#### DATA FOR THIS EXERCISE ####

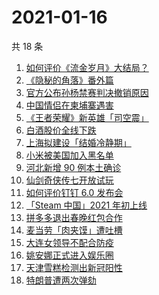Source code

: # 2021-01-16

共 18 条

<!-- BEGIN -->
<!-- 最后更新时间 Sat Jan 16 2021 23:17:15 GMT+0800 (CST) -->
1. [如何评价《流金岁月》大结局？](https://www.zhihu.com/search?q=流金岁月)
1. [《隐秘的角落》番外篇](https://www.zhihu.com/search?q=隐秘的角落)
1. [官方公布孙杨禁赛判决撤销原因](https://www.zhihu.com/search?q=孙杨)
1. [中国情侣在柬埔寨遇害](https://www.zhihu.com/search?q=中国情侣柬埔寨)
1. [《王者荣耀》新英雄「司空震」](https://www.zhihu.com/search?q=司空震)
1. [白酒股价全线下跌](https://www.zhihu.com/search?q=白酒股大跌)
1. [上海拟建设「结婚冷静期」](https://www.zhihu.com/search?q=结婚冷静期)
1. [小米被美国加入黑名单](https://www.zhihu.com/search?q=小米被制裁)
1. [河北新增 90 例本土确诊](https://www.zhihu.com/search?q=河北新增)
1. [仙剑奇侠传七开放试玩](https://www.zhihu.com/search?q=仙剑奇侠传七)
1. [如何评价钉钉 6.0 发布会](https://www.zhihu.com/search?q=钉钉)
1. [「Steam 中国」2021 年初上线](https://www.zhihu.com/search?q=steam中国)
1. [拼多多退出春晚红包合作](https://www.zhihu.com/search?q=拼多多春晚)
1. [麦当劳「肉夹馍」遭吐槽](https://www.zhihu.com/search?q=麦当劳肉夹馍)
1. [大连女领导不配合防疫](https://www.zhihu.com/search?q=大连女子拒绝登记)
1. [姚安娜正式进入娱乐圈](https://www.zhihu.com/search?q=姚安娜)
1. [天津雪糕检测出新冠阳性](https://www.zhihu.com/search?q=天津雪糕)
1. [特朗普遭两次弹劾](https://www.zhihu.com/search?q=特朗普弹劾)
<!-- END -->
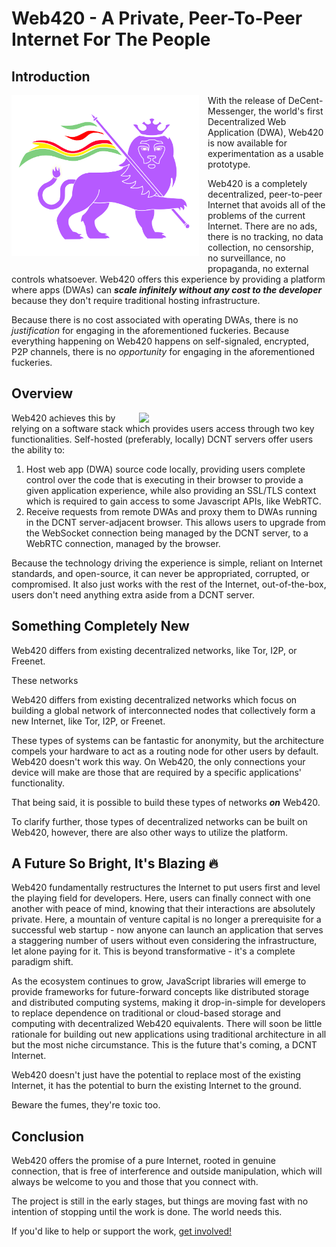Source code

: # Web420 - A Private, Peer-To-Peer Internet For The People

## Introduction

<img src="lion.svg" width="300" align="left" style="margin: 0 1em 1em 0;">

With the release of DeCent-Messenger, the world's first Decentralized Web Application (DWA), Web420 is now available for experimentation as a usable prototype.

Web420 is a completely decentralized, peer-to-peer Internet that avoids all of the problems of the current Internet. There are no ads, there is no tracking, no data collection, no censorship, no surveillance, no propaganda, no external controls whatsoever. Web420 offers this experience by providing a platform where apps (DWAs) can ***scale infinitely without any cost to the developer*** because they don't require traditional hosting infrastructure. 

Because there is no cost associated with operating DWAs, there is no *justification* for engaging in the aforementioned fuckeries. Because everything happening on Web420 happens on self-signaled, encrypted, P2P channels, there is no *opportunity* for engaging in the aforementioned fuckeries.

## Overview

<img src="web420-nu.svg" width="300" align="right">

Web420 achieves this by relying on a software stack which provides users access through two key functionalities. Self-hosted (preferably, locally) DCNT servers offer users the ability to:

1. Host web app (DWA) source code locally, providing users complete control over the code that is executing in their browser to provide a given application experience, while also providing an SSL/TLS context which is required to gain access to some Javascript APIs, like WebRTC.
2. Receive requests from remote DWAs and proxy them to DWAs running in the DCNT server-adjacent browser. This allows users to upgrade from the WebSocket connection being managed by the DCNT server, to a WebRTC connection, managed by the browser.

Because the technology driving the experience is simple, reliant on Internet standards, and open-source, it can never be appropriated, corrupted, or compromised. It also just works with the rest of the Internet, out-of-the-box, users don't need anything extra aside from a DCNT server.

## Something Completely New

Web420 differs from existing decentralized networks, like Tor, I2P, or Freenet.

These networks 

Web420 differs from existing decentralized networks which focus on building a global network of interconnected nodes that collectively form a new Internet, like Tor, I2P, or Freenet.

These types of systems can be fantastic for anonymity, but the architecture compels your hardware to act as a routing node for other users by default. Web420 doesn't work this way. On Web420, the only connections your device will make are those that are required by a specific applications' functionality.

That being said, it is possible to build these types of networks ***on*** Web420.


To clarify further, those types of decentralized networks can be built on Web420, however, there are also other ways to utilize the platform.

## A Future So Bright, It's Blazing 🔥

Web420 fundamentally restructures the Internet to put users first and level the playing field for developers. Here, users can finally connect with one another with peace of mind, knowing that their interactions are absolutely private. Here, a mountain of venture capital is no longer a prerequisite for a successful web startup - now anyone can launch an application that serves a staggering number of users without even considering the infrastructure, let alone paying for it. This is beyond transformative - it's a complete paradigm shift.

As the ecosystem continues to grow, JavaScript libraries will emerge to provide frameworks for future-forward concepts like distributed storage and distributed computing systems, making it drop-in-simple for developers to replace dependence on traditional or cloud-based storage and computing with decentralized Web420 equivalents. There will soon be little rationale for building out new applications using traditional architecture in all but the most niche circumstance. This is the future that's coming, a DCNT Internet.

Web420 doesn't just have the potential to replace most of the existing Internet, it has the potential to burn the existing Internet to the ground.

Beware the fumes, they're toxic too.

## Conclusion

Web420 offers the promise of a pure Internet, rooted in genuine connection, that is free of interference and outside manipulation, which will always be welcome to you and those that you connect with.

The project is still in the early stages, but things are moving fast with no intention of stopping until the work is done. The world needs this.

If you'd like to help or support the work, <a href="{">get involved!</a>













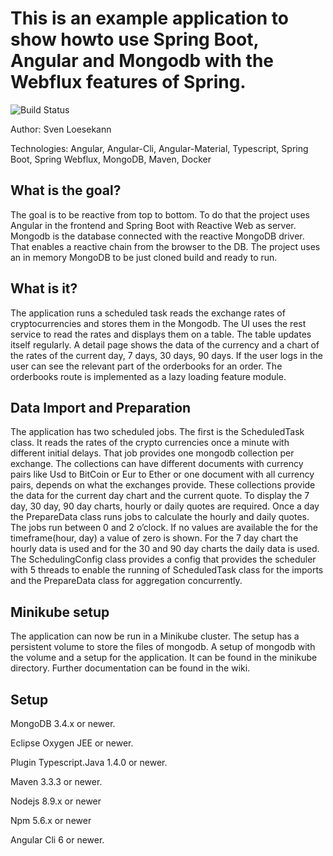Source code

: # This is an example application to show howto use Spring Boot, Angular and Mongodb with the Webflux features of Spring.

![Build Status](https://travis-ci.org/Angular2Guy/AngularAndSpring.svg?branch=master)

Author: Sven Loesekann

Technologies: Angular, Angular-Cli, Angular-Material, Typescript, Spring Boot, Spring Webflux, MongoDB, Maven, Docker

## What is the goal?

The goal is to be reactive from top to bottom. To do that the project uses Angular in the frontend and Spring Boot with Reactive Web as server. Mongodb is the database connected with the reactive MongoDB driver. That enables a reactive chain from the browser to the DB. The project uses an in memory MongoDB to be just cloned build and ready to run.

## What is it?

The application runs a scheduled task reads the exchange rates of cryptocurrencies and stores them in the Mongodb. The UI uses the rest service to read the rates and displays them on a table. The table updates itself regularly. A detail page shows the data of the currency and a chart of the rates of the current day, 7 days, 30 days, 90 days. 
If the user logs in the user can see the relevant part of the orderbooks for an order. The orderbooks route is implemented as a lazy loading feature module.

## Data Import and Preparation

The application has two scheduled jobs. The first is the ScheduledTask class. It reads the rates of the crypto currencies once a minute with different initial delays. That job provides one mongodb collection per exchange. The collections can have different documents with currency pairs like Usd to BitCoin or Eur to Ether or one document with all currency pairs, depends on what the exchanges provide. These collections provide the data for the current day chart and the current quote. To display the 7 day, 30 day, 90 day charts, hourly or daily quotes are required. Once a day the PrepareData class runs jobs to calculate the hourly and daily quotes. The jobs run between 0 and 2 o’clock. If no values are available the for the timeframe(hour, day) a value of zero is shown. For the 7 day chart the hourly data is used and for the 30 and 90 day charts the daily data is used. The SchedulingConfig class provides a config that provides the scheduler with 5 threads to enable the running of ScheduledTask class for the imports and the PrepareData class for aggregation concurrently. 

## Minikube setup

The application can now be run in a Minikube cluster. The setup has a persistent volume to store the files of mongodb. A setup of mongodb with the volume and a setup for the application. It can be found in the minikube directory. Further documentation can be found in the wiki.

## Setup

MongoDB 3.4.x or newer.

Eclipse Oxygen JEE or newer.

Plugin Typescript.Java 1.4.0 or newer.

Maven 3.3.3 or newer.

Nodejs 8.9.x or newer

Npm 5.6.x or newer

Angular Cli 6 or newer.

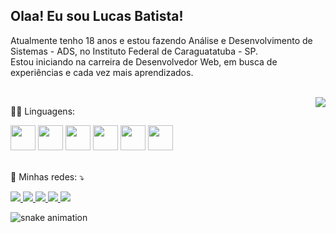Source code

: ## Olaa! Eu sou Lucas Batista!
<p> 
  Atualmente tenho 18 anos e estou fazendo Análise e Desenvolvimento de Sistemas - ADS, no Instituto Federal de Caraguatatuba - SP.<br>
  Estou iniciando na carreira de Desenvolvedor Web, em busca de experiências e cada vez mais aprendizados.
</p>

<br>

<a href="https://github.com/lucasBatistaa">
  <img align="right" src="https://github-readme-stats.vercel.app/api/top-langs/?username=lucasBatistaa&theme=dark&hide_langs_below=1" />
</a>

<div>
  <p>👨‍💻 Linguagens: </p>
  
  <img src="https://cdn.jsdelivr.net/gh/devicons/devicon/icons/javascript/javascript-original.svg" height="40px"/>
  <img src="https://cdn.jsdelivr.net/gh/devicons/devicon/icons/html5/html5-original.svg" height="40px"/>
  <img src="https://cdn.jsdelivr.net/gh/devicons/devicon/icons/css3/css3-original.svg" height="40px"/>
  <img src="https://cdn.jsdelivr.net/gh/devicons/devicon/icons/python/python-original.svg" height="40px"/>
  <img src="https://cdn.jsdelivr.net/gh/devicons/devicon/icons/react/react-original.svg" height="40px"/>
  <img src="https://cdn.jsdelivr.net/gh/devicons/devicon/icons/c/c-original.svg" height="40px"/>
  
  <br>
  <br>
  <p align="left">
    💌 Minhas redes: ⤵️
  </p>
  
  <a href="#" target="_blank"> 
    <img src="https://img.shields.io/badge/website-000000?style=for-the-badge&logo=About.me&logoColor=white" target="_blank">
  </a>
  
  <a href="https://instagram.com/lucasbatista30_" target="_blank">
    <img src="https://img.shields.io/badge/Instagram-E4405F?style=for-the-badge&logo=instagram&logoColor=white&text-decoration=none" target="_blank">
  </a>
  
  <a href="https://www.linkedin.com/in/lucas-batista-tech/" target="_blank">
    <img src="https://img.shields.io/badge/LinkedIn-0077B5?style=for-the-badge&logo=linkedin&logoColor=white" target="_blank"> 
  </a>
  
  <a href="#" target="_blank">
    <img src="https://img.shields.io/badge/Gmail-D14836?style=for-the-badge&logo=gmail&logoColor=white" target="_blank">
  </a>
  
  <a href="#" target="_blank">
    <img src="https://img.shields.io/badge/Twitter-1DA1F2?style=for-the-badge&logo=twitter&logoColor=white" target="_blank">
  </a>
</div>

![snake animation](https://github.com/lucasBatistaa/lucasBatistaa/blob/output/github-contribution-grid-snake.svg)
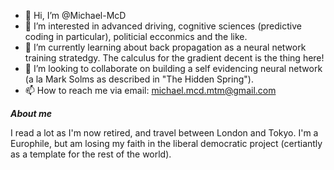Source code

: - 👋 Hi, I’m @Michael-McD
- 👀 I’m interested in advanced driving, cognitive sciences (predictive coding in particular), politicial ecconmics and the like.
- 🌱 I’m currently learning about back propagation as a neural network training stratedgy.  The calculus for the gradient decent is the thing here!
- 💞️ I’m looking to collaborate on building a self evidencing neural network (a la Mark Solms as described in "The Hidden Spring").
- 📫 How to reach me via email: michael.mcd.mtm@gmail.com


***About me***  

I read a lot as I'm now retired, and travel between London and Tokyo. I'm a Europhile, but am losing my faith in the liberal democratic project (certiantly as a template for the rest of the world).


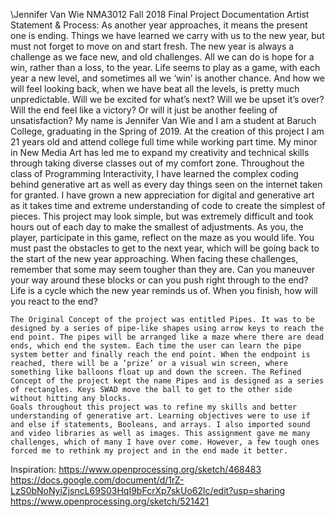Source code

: \Jennifer Van Wie
NMA3012 Fall 2018 
Final Project Documentation
Artist Statement & Process:
	As another year approaches, it means the present one is ending. Things we have learned we carry with us to the new year, but must not forget to move on and start fresh. The new year is always a challenge as we face new, and old challenges. All we can do is hope for a win, rather than a loss, to the year. Life seems to play as a game, with each year a new level, and sometimes all we ‘win’ is another chance. And how we will feel looking back, when we have beat all the levels, is pretty much unpredictable. Will we be excited for what’s next? Will we be upset it’s over? Will the end feel like a victory? Or will it just be another feeling of unsatisfaction?
	My name is Jennifer Van Wie and I am a student at Baruch College, graduating in the Spring of 2019. At the creation of this project I am 21 years old and attend college full time while working part time. My minor in New Media Art has led me to expand my creativity and technical skills through taking diverse classes out of my comfort zone. Throughout the class of Programming Interactivity, I have learned the complex coding behind generative art as well as every day things seen on the internet taken for granted. I have grown a new appreciation for digital and generative art as it takes time and extreme understanding of code to create the simplest of pieces. This project may look simple, but was extremely difficult and took hours out of each day to make the smallest of adjustments. 
	As you, the player, participate in this game, reflect on the maze as you would life. You must past the obstacles to get to the next year, which will be going back to the start of the new year approaching. When facing these challenges, remember that some may seem tougher than they are. Can you maneuver your way around these blocks or can you push right through to the end? Life is a cycle which the new year reminds us of. When you finish, how will you react to the end?

	The Original Concept of the project was entitled Pipes. It was to be designed by a series of pipe-like shapes using arrow keys to reach the end point. The pipes will be arranged like a maze where there are dead ends, which end the system. Each time the user can learn the pipe system better and finally reach the end point. When the endpoint is reached, there will be a ‘prize’ or a visual win screen, where something like balloons float up and down the screen. The Refined Concept of the project kept the name Pipes and is designed as a series of rectangles. Keys SWAD move the ball to get to the other side without hitting any blocks. 
	Goals throughout this project was to refine my skills and better understanding of generative art. Learning objectives were to use if and else if statements, Booleans, and arrays. I also imported sound and video libraries as well as images. This assignment gave me many challenges, which of many I have over come. However, a few tough ones forced me to rethink my project and in the end made it better. 

Inspiration:
https://www.openprocessing.org/sketch/468483
https://docs.google.com/document/d/1rZ-LzS0bNoNyiZjsncL69S03HqI9bFcrXp7skUo62lc/edit?usp=sharing
https://www.openprocessing.org/sketch/521421
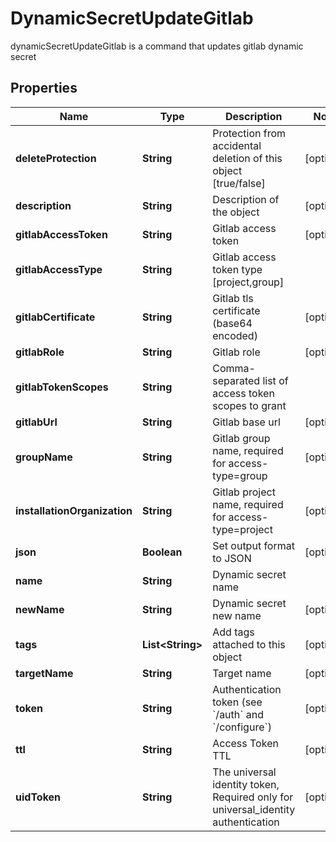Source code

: 

# DynamicSecretUpdateGitlab

dynamicSecretUpdateGitlab is a command that updates gitlab dynamic secret

## Properties

Name | Type | Description | Notes
------------ | ------------- | ------------- | -------------
**deleteProtection** | **String** | Protection from accidental deletion of this object [true/false] |  [optional]
**description** | **String** | Description of the object |  [optional]
**gitlabAccessToken** | **String** | Gitlab access token |  [optional]
**gitlabAccessType** | **String** | Gitlab access token type [project,group] | 
**gitlabCertificate** | **String** | Gitlab tls certificate (base64 encoded) |  [optional]
**gitlabRole** | **String** | Gitlab role |  [optional]
**gitlabTokenScopes** | **String** | Comma-separated list of access token scopes to grant | 
**gitlabUrl** | **String** | Gitlab base url |  [optional]
**groupName** | **String** | Gitlab group name, required for access-type&#x3D;group |  [optional]
**installationOrganization** | **String** | Gitlab project name, required for access-type&#x3D;project |  [optional]
**json** | **Boolean** | Set output format to JSON |  [optional]
**name** | **String** | Dynamic secret name | 
**newName** | **String** | Dynamic secret new name |  [optional]
**tags** | **List&lt;String&gt;** | Add tags attached to this object |  [optional]
**targetName** | **String** | Target name |  [optional]
**token** | **String** | Authentication token (see &#x60;/auth&#x60; and &#x60;/configure&#x60;) |  [optional]
**ttl** | **String** | Access Token TTL |  [optional]
**uidToken** | **String** | The universal identity token, Required only for universal_identity authentication |  [optional]



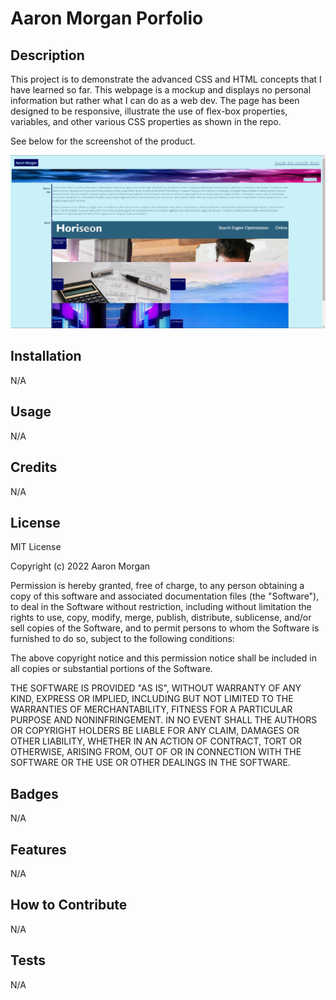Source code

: # Aaron Morgan Porfolio

## Description

This project is to demonstrate the advanced CSS and HTML concepts that I have learned so far. This webpage is a mockup and displays no personal information but rather what I can do as a web dev. The page has been designed to be responsive, illustrate the use of flex-box properties, variables, and other various CSS properties as shown in the repo.

See below for the screenshot of the product.

![portfolio demo](./Assets/screenshotREADME.jpg)

## Installation

N/A

## Usage

N/A

## Credits

N/A

## License

MIT License

Copyright (c) 2022 Aaron Morgan

Permission is hereby granted, free of charge, to any person obtaining a copy
of this software and associated documentation files (the "Software"), to deal
in the Software without restriction, including without limitation the rights
to use, copy, modify, merge, publish, distribute, sublicense, and/or sell
copies of the Software, and to permit persons to whom the Software is
furnished to do so, subject to the following conditions:

The above copyright notice and this permission notice shall be included in all
copies or substantial portions of the Software.

THE SOFTWARE IS PROVIDED "AS IS", WITHOUT WARRANTY OF ANY KIND, EXPRESS OR
IMPLIED, INCLUDING BUT NOT LIMITED TO THE WARRANTIES OF MERCHANTABILITY,
FITNESS FOR A PARTICULAR PURPOSE AND NONINFRINGEMENT. IN NO EVENT SHALL THE
AUTHORS OR COPYRIGHT HOLDERS BE LIABLE FOR ANY CLAIM, DAMAGES OR OTHER
LIABILITY, WHETHER IN AN ACTION OF CONTRACT, TORT OR OTHERWISE, ARISING FROM,
OUT OF OR IN CONNECTION WITH THE SOFTWARE OR THE USE OR OTHER DEALINGS IN THE
SOFTWARE.

## Badges

N/A

## Features

N/A

## How to Contribute

N/A

## Tests

N/A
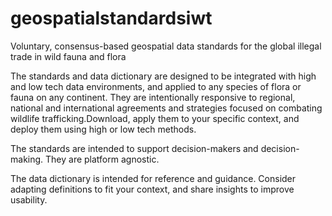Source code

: # geospatialstandardsiwt
Voluntary, consensus-based geospatial data standards for the global illegal trade in wild fauna and flora
	
The standards and data dictionary are designed to be integrated with high and low tech data environments, and applied to any species of flora or fauna on any continent. They are intentionally responsive to regional, national and international agreements and strategies focused on combating wildlife trafficking.Download, apply them to your specific context, and deploy them using high or low tech methods.

The  standards are intended to support decision-makers and decision-making. They are platform agnostic.

The data dictionary is intended for reference and guidance. Consider adapting definitions to fit your context, and share insights to improve usability.
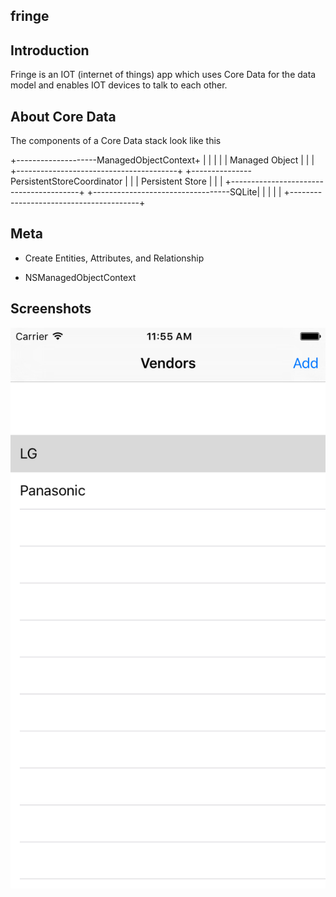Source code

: fringe
------

Introduction
------------
Fringe is an IOT (internet of things) app which uses Core Data for the data model
and enables IOT devices to talk to each other.

About Core Data
---------------


The components of a Core Data stack look like this 



+--------------------ManagedObjectContext+
|                                        |
|                                        |
|       Managed Object                   |
|                                        |
+----------------------------------------+
+---------------PersistentStoreCoordinator
|                                        |
|        Persistent Store                |
|                                        |
+----------------------------------------+
+----------------------------------SQLite|
|                                        |
|                                        |
+----------------------------------------+

Meta
----

- Create Entities, Attributes, and Relationship

- NSManagedObjectContext 


Screenshots
-----------
![alt text](https://raw.githubusercontent.com/arunabhdas/fringe/master/screenshots/fringe_1.png "Screnshot 1")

####

Across the listing above, state how many lines include the word "experience", with nothing but the number in reply.

REPLY TO THE EXERCISE
3